**What is expected:** From the entries, filter out every line that lacks "simeq" and copy the rest.

━━━━━━━━━━

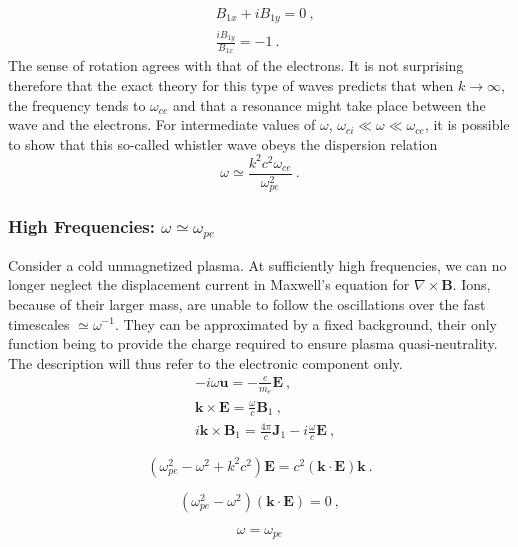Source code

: \documentclass[12pt,a4paper]{article}
\renewcommand{\vec}[1]{\boldsymbol{#1}}
\begin{document}
\begin{align*}
& B_{1x} +iB_{1y} = 0 ~, \\
& \frac{i B_{1y}}{B_{1x} } = -1 ~.
\end{align*}
The sense of rotation agrees with that of the electrons. It is not surprising therefore that the exact theory for this type of waves predicts that when $k \rightarrow \infty$, the frequency tends to $\omega_{ce}$ and that a resonance might take place between the wave and the electrons. For intermediate values of $\omega$, $\omega_{ci} \ll \omega \ll \omega_{ce}$, it is possible to show that this so-called whistler wave obeys the dispersion relation
\begin{equation*}
\omega \simeq \frac{k^2 c^2 \omega_{ce}}{\omega_{pe}^2} ~.
\end{equation*}





\subsubsection{High Frequencies: $\omega \simeq \omega_{pe}$}
Consider a cold unmagnetized plasma. At sufficiently high frequencies, we can no longer neglect the displacement current in Maxwell's equation for $\nabla \times \vec{B}$. Ions, because of their larger mass, are unable to follow the oscillations over the fast timescales $\simeq \omega^{-1}$. They can be approximated by a fixed background, their only function being to provide the charge required to ensure plasma quasi-neutrality. The description will thus refer to the electronic component only.
\begin{align}
& -i\omega \vec{u} = - \frac{e}{m_e} \vec{E} ~, \\
& \vec{k} \times \vec{E} = \frac{\omega}{c} \vec{B}_1 ~, \\
& i \vec{k} \times \vec{B}_1 = \frac{4\pi}{c} \vec{J}_1 - i\frac{\omega}{c} \vec{E} ~,
\end{align}

\begin{equation}
(\omega_{pe}^2 -\omega^2 +k^2 c^2) \vec{E} = c^2 (\vec{k} \cdot \vec{E}) \vec{k} ~.
\end{equation}

\begin{equation*}
(\omega_{pe}^2 -\omega^2) (\vec{k} \cdot \vec{E}) = 0 ~,
\end{equation*}

\begin{equation*}
\omega = \omega_{pe}
\end{equation*}
\end{document}
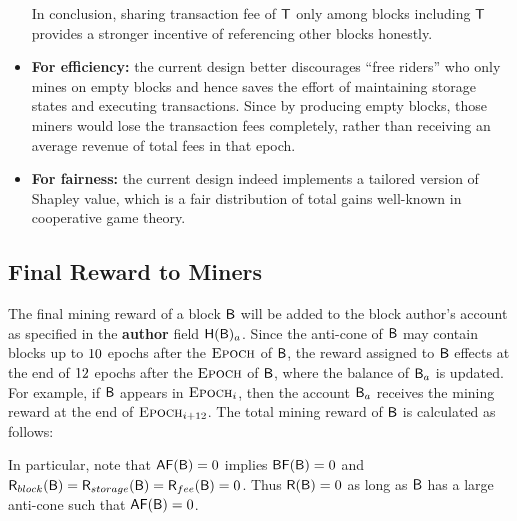 \begin{itemize}
		In conclusion, sharing transaction fee of $\textsf{T}$ only among blocks including $\textsf{T}$ provides a stronger incentive of referencing other blocks honestly.

		\item {\bf For efficiency:} 
		the current design better discourages ``free riders'' who only mines on empty blocks and hence saves the effort of  maintaining storage states and executing transactions.
		Since by producing empty blocks, those miners would lose the transaction fees completely, rather than receiving an average revenue of total fees in that epoch.

		\item {\bf For fairness:}
		the current design indeed implements a tailored version of Shapley value, which is a fair distribution of total gains well-known in cooperative game theory.
	\end{itemize}




\subsection{Final Reward to Miners}

The final mining reward of a block $\textsf{B}$ will be added to the block author's account as specified in the {\bf author} field $\textsf{H}(\textsf{B})_a$.
Since the anti-cone of $\textsf{B}$ may contain blocks up to ${10}$ epochs after the $\textsc{Epoch}$ of $\textsf{B}$,
the reward assigned to $\textsf{B}$ effects at the end of $12$ epochs after the $\textsc{Epoch}$ of $\textsf{B}$, where the balance of $\textsf{B}_a$ is updated.
For example, if $\textsf{B}$ appears in $\textsc{Epoch}_i$, then the account $\textsf{B}_a$ receives the mining reward at the end of $\textsc{Epoch}_{i+12}$. 
The total mining reward of $\textsf{B}$ is calculated as follows:

\oldversion{
	\begin{align}
		\reward(\block)\eqdef \af(\block)\cdot \award(\block)  + \feeaward(\block) = \af(\block)\cdot\basef(\block)\cdot\wf(\block)\cdot\award(\epoch_\block) + \feeaward(\block)
	\end{align}
}
\newversion{
	\begin{align}
	\reward(\block)\eqdef  \award(\block) + \storageaward(\block) + \feeaward(\block) 
\end{align}
}

In particular, note that $\mathsf{AF}(\textsf{B})=0$ implies $\mathsf{BF}(\textsf{B})=0$ and $\textsf{R}_{block}(\textsf{B})=\textsf{R}_{storage}(\textsf{B})=\textsf{R}_{fee}(\textsf{B})=0$.
Thus  
$\textsf{R}(\textsf{B})=0$ as long as $\textsf{B}$ has a large anti-cone such that $\mathsf{AF}(\textsf{B})=0$.






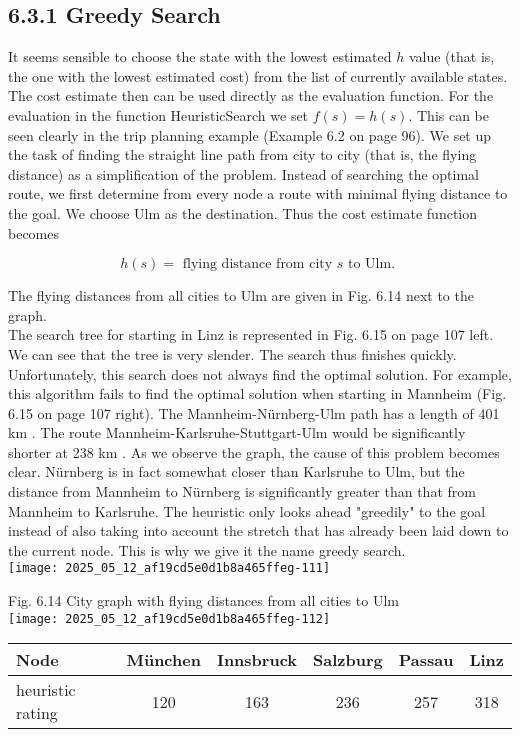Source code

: \documentclass[10pt]{article}
\begin{document}
\subsection*{6.3.1 Greedy Search}
It seems sensible to choose the state with the lowest estimated $h$ value (that is, the one with the lowest estimated cost) from the list of currently available states. The cost estimate then can be used directly as the evaluation function. For the evaluation in the function HeuristicSearch we set $f(s)=h(s)$. This can be seen clearly in the trip planning example (Example 6.2 on page 96). We set up the task of finding the straight line path from city to city (that is, the flying distance) as a simplification of the problem. Instead of searching the optimal route, we first determine from every node a route with minimal flying distance to the goal. We choose Ulm as the destination. Thus the cost estimate function becomes

$$
h(s)=\text { flying distance from city } s \text { to Ulm. }
$$

The flying distances from all cities to Ulm are given in Fig. 6.14 next to the graph.\\
The search tree for starting in Linz is represented in Fig. 6.15 on page 107 left. We can
 see that the tree is very slender. The search thus finishes quickly. Unfortunately, this search does not always find the optimal solution. For example, this algorithm fails to find the optimal solution when starting in Mannheim (Fig. 6.15 on page 107 right). The Mannheim-Nürnberg-Ulm path has a length of 401 km . The route Mannheim-Karlsruhe-Stuttgart-Ulm would be significantly shorter at 238 km . As we observe the graph, the cause of this problem becomes clear. Nürnberg is in fact somewhat closer than Karlsruhe to Ulm, but the distance from Mannheim to Nürnberg is significantly greater than that from Mannheim to Karlsruhe. The heuristic only looks ahead "greedily" to the goal instead of also taking into account the stretch that has already been laid down to the current node. This is why we give it the name greedy search.\\
\texttt{[image: 2025\_05\_12\_af19cd5e0d1b8a465ffeg-111]}

Fig. 6.14 City graph with flying distances from all cities to Ulm\\
\texttt{[image: 2025\_05\_12\_af19cd5e0d1b8a465ffeg-112]}

\begin{center}
\begin{tabular}{|l||c|c|c|c|c|}
\hline
Node & München & Innsbruck & Salzburg & Passau & Linz \\
\hline
heuristic rating & 120 & 163 & 236 & 257 & 318 \\
\hline
\end{tabular}
\end{center}
\end{document}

━━━━━━━━━━

**Result:**
\omega \simeq \frac{k^2 c^2 \omega_{ce}}{\omega_{pe}^2} ~.
\subsubsection{High Frequencies: $\omega \simeq \omega_{pe}$}
Consider a cold unmagnetized plasma. At sufficiently high frequencies, we can no longer neglect the displacement current in Maxwell's equation for $\nabla \times \vec{B}$. Ions, because of their larger mass, are unable to follow the oscillations over the fast timescales $\simeq \omega^{-1}$. They can be approximated by a fixed background, their only function being to provide the charge required to ensure plasma quasi-neutrality. The description will thus refer to the electronic component only.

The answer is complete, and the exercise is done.